§ **INSTRUCTIONS TO FOLLOW**
Once the pictures are set aside, reproduce the remaining data exactly.
Top of RECORDS FOR THE EXERCISE
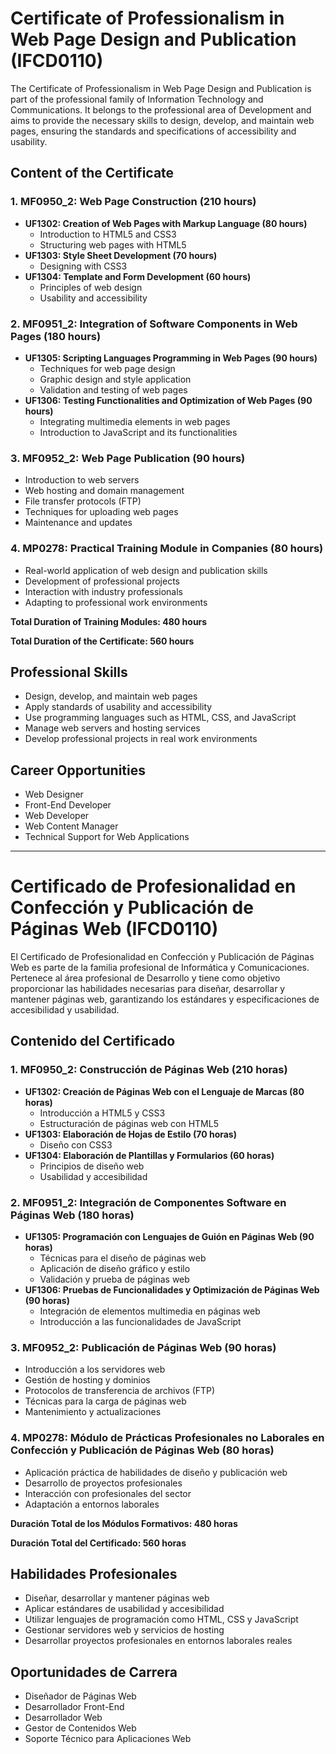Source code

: # Certificate of Professionalism in Web Page Design and Publication (IFCD0110)

The Certificate of Professionalism in Web Page Design and Publication is part of the professional family of Information Technology and Communications. It belongs to the professional area of Development and aims to provide the necessary skills to design, develop, and maintain web pages, ensuring the standards and specifications of accessibility and usability.

## Content of the Certificate

### 1. MF0950_2: Web Page Construction (210 hours)

- **UF1302: Creation of Web Pages with Markup Language (80 hours)**
  - Introduction to HTML5 and CSS3
  - Structuring web pages with HTML5
- **UF1303: Style Sheet Development (70 hours)**
  - Designing with CSS3
- **UF1304: Template and Form Development (60 hours)**
  - Principles of web design
  - Usability and accessibility

### 2. MF0951_2: Integration of Software Components in Web Pages (180 hours)

- **UF1305: Scripting Languages Programming in Web Pages (90 hours)**
  - Techniques for web page design
  - Graphic design and style application
  - Validation and testing of web pages
- **UF1306: Testing Functionalities and Optimization of Web Pages (90 hours)**
  - Integrating multimedia elements in web pages
  - Introduction to JavaScript and its functionalities

### 3. MF0952_2: Web Page Publication (90 hours)

- Introduction to web servers
- Web hosting and domain management
- File transfer protocols (FTP)
- Techniques for uploading web pages
- Maintenance and updates

### 4. MP0278: Practical Training Module in Companies (80 hours)

- Real-world application of web design and publication skills
- Development of professional projects
- Interaction with industry professionals
- Adapting to professional work environments

**Total Duration of Training Modules: 480 hours**

**Total Duration of the Certificate: 560 hours**

## Professional Skills

- Design, develop, and maintain web pages
- Apply standards of usability and accessibility
- Use programming languages such as HTML, CSS, and JavaScript
- Manage web servers and hosting services
- Develop professional projects in real work environments

## Career Opportunities

- Web Designer
- Front-End Developer
- Web Developer
- Web Content Manager
- Technical Support for Web Applications
______________________________________________________________________________________________________

# Certificado de Profesionalidad en Confección y Publicación de Páginas Web (IFCD0110)

El Certificado de Profesionalidad en Confección y Publicación de Páginas Web es parte de la familia profesional de Informática y Comunicaciones. Pertenece al área profesional de Desarrollo y tiene como objetivo proporcionar las habilidades necesarias para diseñar, desarrollar y mantener páginas web, garantizando los estándares y especificaciones de accesibilidad y usabilidad.

## Contenido del Certificado

### 1. MF0950_2: Construcción de Páginas Web (210 horas)

- **UF1302: Creación de Páginas Web con el Lenguaje de Marcas (80 horas)**
  - Introducción a HTML5 y CSS3
  - Estructuración de páginas web con HTML5
- **UF1303: Elaboración de Hojas de Estilo (70 horas)**
  - Diseño con CSS3
- **UF1304: Elaboración de Plantillas y Formularios (60 horas)**
  - Principios de diseño web
  - Usabilidad y accesibilidad

### 2. MF0951_2: Integración de Componentes Software en Páginas Web (180 horas)

- **UF1305: Programación con Lenguajes de Guión en Páginas Web (90 horas)**
  - Técnicas para el diseño de páginas web
  - Aplicación de diseño gráfico y estilo
  - Validación y prueba de páginas web
- **UF1306: Pruebas de Funcionalidades y Optimización de Páginas Web (90 horas)**
  - Integración de elementos multimedia en páginas web
  - Introducción a las funcionalidades de JavaScript

### 3. MF0952_2: Publicación de Páginas Web (90 horas)

- Introducción a los servidores web
- Gestión de hosting y dominios
- Protocolos de transferencia de archivos (FTP)
- Técnicas para la carga de páginas web
- Mantenimiento y actualizaciones

### 4. MP0278: Módulo de Prácticas Profesionales no Laborales en Confección y Publicación de Páginas Web (80 horas)

- Aplicación práctica de habilidades de diseño y publicación web
- Desarrollo de proyectos profesionales
- Interacción con profesionales del sector
- Adaptación a entornos laborales

**Duración Total de los Módulos Formativos: 480 horas**

**Duración Total del Certificado: 560 horas**

## Habilidades Profesionales

- Diseñar, desarrollar y mantener páginas web
- Aplicar estándares de usabilidad y accesibilidad
- Utilizar lenguajes de programación como HTML, CSS y JavaScript
- Gestionar servidores web y servicios de hosting
- Desarrollar proyectos profesionales en entornos laborales reales

## Oportunidades de Carrera

- Diseñador de Páginas Web
- Desarrollador Front-End
- Desarrollador Web
- Gestor de Contenidos Web
- Soporte Técnico para Aplicaciones Web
Bottom of RECORDS FOR THE EXERCISE
§ **WORKED SOLUTION**
Source code

: # Certificate of Professionalism in Web Page Design and Publication (IFCD0110)

The Certificate of Professionalism in Web Page Design and Publication is part of the professional family of Information Technology and Communications. It belongs to the professional area of Development and aims to provide the necessary skills to design, develop, and maintain web pages, ensuring the standards and specifications of accessibility and usability.

## Content of the Certificate

### 1. MF0950_2: Web Page Construction (210 hours)

- **UF1302: Creation of Web Pages with Markup Language (80 hours)**
  - Introduction to HTML5 and CSS3
  - Structuring web pages with HTML5
- **UF1303: Style Sheet Development (70 hours)**
  - Designing with CSS3
- **UF1304: Template and Form Development (60 hours)**
  - Principles of web design
  - Usability and accessibility

### 2. MF0951_2: Integration of Software Components in Web Pages (180 hours)

- **UF1305: Scripting Languages Programming in Web Pages (90 hours)**
  - Techniques for web page design
  - Graphic design and style application
  - Validation and testing of web pages
- **UF1306: Testing Functionalities and Optimization of Web Pages (90 hours)**
  - Integrating multimedia elements in web pages
  - Introduction to JavaScript and its functionalities

### 3. MF0952_2: Web Page Publication (90 hours)

- Introduction to web servers
- Web hosting and domain management
- File transfer protocols (FTP)
- Techniques for uploading web pages
- Maintenance and updates

### 4. MP0278: Practical Training Module in Companies (80 hours)

- Real-world application of web design and publication skills
- Development of professional projects
- Interaction with industry professionals
- Adapting to professional work environments

**Total Duration of Training Modules: 480 hours**

**Total Duration of the Certificate: 560 hours**

## Professional Skills

- Design, develop, and maintain web pages
- Apply standards of usability and accessibility
- Use programming languages such as HTML, CSS, and JavaScript
- Manage web servers and hosting services
- Develop professional projects in real work environments

## Career Opportunities

- Web Designer
- Front-End Developer
- Web Developer
- Web Content Manager
- Technical Support for Web Applications
______________________________________________________________________________________________________

# Certificado de Profesionalidad en Confección y Publicación de Páginas Web (IFCD0110)

El Certificado de Profesionalidad en Confección y Publicación de Páginas Web es parte de la familia profesional de Informática y Comunicaciones. Pertenece al área profesional de Desarrollo y tiene como objetivo proporcionar las habilidades necesarias para diseñar, desarrollar y mantener páginas web, garantizando los estándares y especificaciones de accesibilidad y usabilidad.

## Contenido del Certificado

### 1. MF0950_2: Construcción de Páginas Web (210 horas)

- **UF1302: Creación de Páginas Web con el Lenguaje de Marcas (80 horas)**
  - Introducción a HTML5 y CSS3
  - Estructuración de páginas web con HTML5
- **UF1303: Elaboración de Hojas de Estilo (70 horas)**
  - Diseño con CSS3
- **UF1304: Elaboración de Plantillas y Formularios (60 horas)**
  - Principios de diseño web
  - Usabilidad y accesibilidad

### 2. MF0951_2: Integración de Componentes Software en Páginas Web (180 horas)

- **UF1305: Programación con Lenguajes de Guión en Páginas Web (90 horas)**
  - Técnicas para el diseño de páginas web
  - Aplicación de diseño gráfico y estilo
  - Validación y prueba de páginas web
- **UF1306: Pruebas de Funcionalidades y Optimización de Páginas Web (90 horas)**
  - Integración de elementos multimedia en páginas web
  - Introducción a las funcionalidades de JavaScript

### 3. MF0952_2: Publicación de Páginas Web (90 horas)

- Introducción a los servidores web
- Gestión de hosting y dominios
- Protocolos de transferencia de archivos (FTP)
- Técnicas para la carga de páginas web
- Mantenimiento y actualizaciones

### 4. MP0278: Módulo de Prácticas Profesionales no Laborales en Confección y Publicación de Páginas Web (80 horas)

- Aplicación práctica de habilidades de diseño y publicación web
- Desarrollo de proyectos profesionales
- Interacción con profesionales del sector
- Adaptación a entornos laborales

**Duración Total de los Módulos Formativos: 480 horas**

**Duración Total del Certificado: 560 horas**

## Habilidades Profesionales

- Diseñar, desarrollar y mantener páginas web
- Aplicar estándares de usabilidad y accesibilidad
- Utilizar lenguajes de programación como HTML, CSS y JavaScript
- Gestionar servidores web y servicios de hosting
- Desarrollar proyectos profesionales en entornos laborales reales

## Oportunidades de Carrera

- Diseñador de Páginas Web
- Desarrollador Front-End
- Desarrollador Web
- Gestor de Contenidos Web
- Soporte Técnico para Aplicaciones Web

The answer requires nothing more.